I am happy to do either but I would be happy to demonstrate a few tips and techniques if anyone is interested. If anyone else feels brave as well then I think we should be able to provide something of interest for everyone to dip in and out of – including our significant others.

Some of the options I could organise/demonstrate include:

Mastering Ribs – preparation and cooking. Stack cooking and 3-2-1
Curing and smoking Salmon fillets – including the use of an “AMNPS”
Beer can and cupcake chicken
BBQ Deserts – including caramelised fruit skewers and chocolate brownies
BBQ Baking – including breads and American style cheese and herb biscuits
Cooking by thermometer and basic safe BBQ cooking
Direct and indirect cooking – including hot wings
BBQ Veg – Roasted Peppers, corn, stir fry veg, rosemary roasted new potatoes etc.
Fish cooking basics
I am sure that others could lead some of the above as well.

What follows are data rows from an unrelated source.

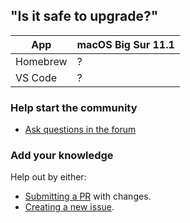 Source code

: ## "Is it safe to upgrade?"

App      | macOS Big Sur 11.1
-------- | ------------------
Homebrew | ?
VS Code  | ?    

### Help start the community

* [Ask questions in the forum](https://github.com/dogweather/safe-to-upgrade/discussions)

### Add your knowledge

Help out by either:

* [Submitting a PR](https://github.com/dogweather/safe-to-upgrade/edit/master/README.md) with changes.
* [Creating a new issue](https://github.com/dogweather/safe-to-upgrade/issues).
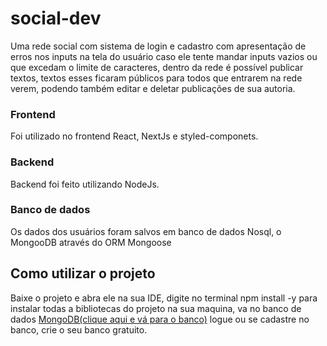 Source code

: # social-dev
<p>Uma rede social com sistema de login e cadastro com apresentação de erros nos inputs na tela do usuário caso ele tente mandar inputs vazios ou que excedam
  o limite de caracteres, dentro da rede é possível publicar textos, textos esses ficaram públicos para todos que entrarem na rede verem, podendo também editar e deletar publicações de sua autoria.      
<p/>

### Frontend
<p>Foi utilizado no frontend React, NextJs e styled-componets.</p>

### Backend
<p>Backend foi feito utilizando NodeJs.</p>

### Banco de dados
<p>Os dados dos usuários foram salvos em banco de dados Nosql, o MongooDB através do ORM Mongoose</p>

## Como utilizar o projeto
<p>Baixe o projeto e abra ele na sua IDE, digite no terminal npm install -y para instalar todas a bibliotecas do projeto na sua maquina,
  va no banco de dados <a href="https://www.mongodb.com/cloud/atlas/lp/try4?utm_content=controlhterms&utm_source=google&utm_campaign=search_gs_pl_evergreen_atlas_core_prosp-brand_gic-null_amers-br_ps-all_desktop_eng_lead&utm_term=mongodb&utm_medium=cpc_paid_search&utm_ad=e&utm_ad_campaign_id=12212624308&adgroup=115749706023&cq_cmp=12212624308&gad=1&gclid=Cj0KCQjwu-KiBhCsARIsAPztUF0cJKHhSDlyjy_nnLwuckHdxXrBBoA0gxoNCLcia8PsZIfVPZt8I4YaAmgBEALw_wcB">MongoDB(clique aqui e vá para o banco)</a>
  logue ou se cadastre no banco, crie o seu banco gratuito. 
</p>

We could do any, all or none of these - and if anyone has other suggestions that they feel comfortable demonstrating then we can add them to the list of options.

Post back what you may like to do or see and if there is sufficient interest we can get things arranged.

Cheers

Wade


----------



## kc5tpy (Apr 24, 2014)

Hello Wade.  I LIKE IT!  Each option includes sitting around and drinking beer!  I can demonstrate the proper way to light the smoker using a match and a litre of petrol, or how to burn sausages on the insta light portable BBQ ( the foil tray type ) and I am an EXPERT at ordering pizza from the local delivery place. ALL done WHILE drinking beer! 
	

	
	
		
		



		
			






   Some of us GOT IT, some of us don't.  
	

	
	
		
		



		
		
	


	





Seriously though, I think this is a great thread.  If someone wants to see something done, post it here and we will try to arrange a "how to".  Something else folks might think about is bringing copies of the recipes they will be bringing to the "Pitmasters Feast" in case anyone wants one.  I am sure we don't want this to be a "cooking course" but as Wade said if there is anything folks would like help with now would be the time.  We want to get to meet each other and I know I don't want to try and do a 12hr brisket smoke while camping but if we can do some show and tell then win, win.  I know we will all be talking smoking meat and passing on tips and tricks but sometimes visual is REALLY helpful.  Wade just passed a video to me that showed me where I was going wrong trying to remove silver skin ( membrane ) from ribs.  NEVER too old to learn!  Let folks know what you need help with and we can try to offer that help.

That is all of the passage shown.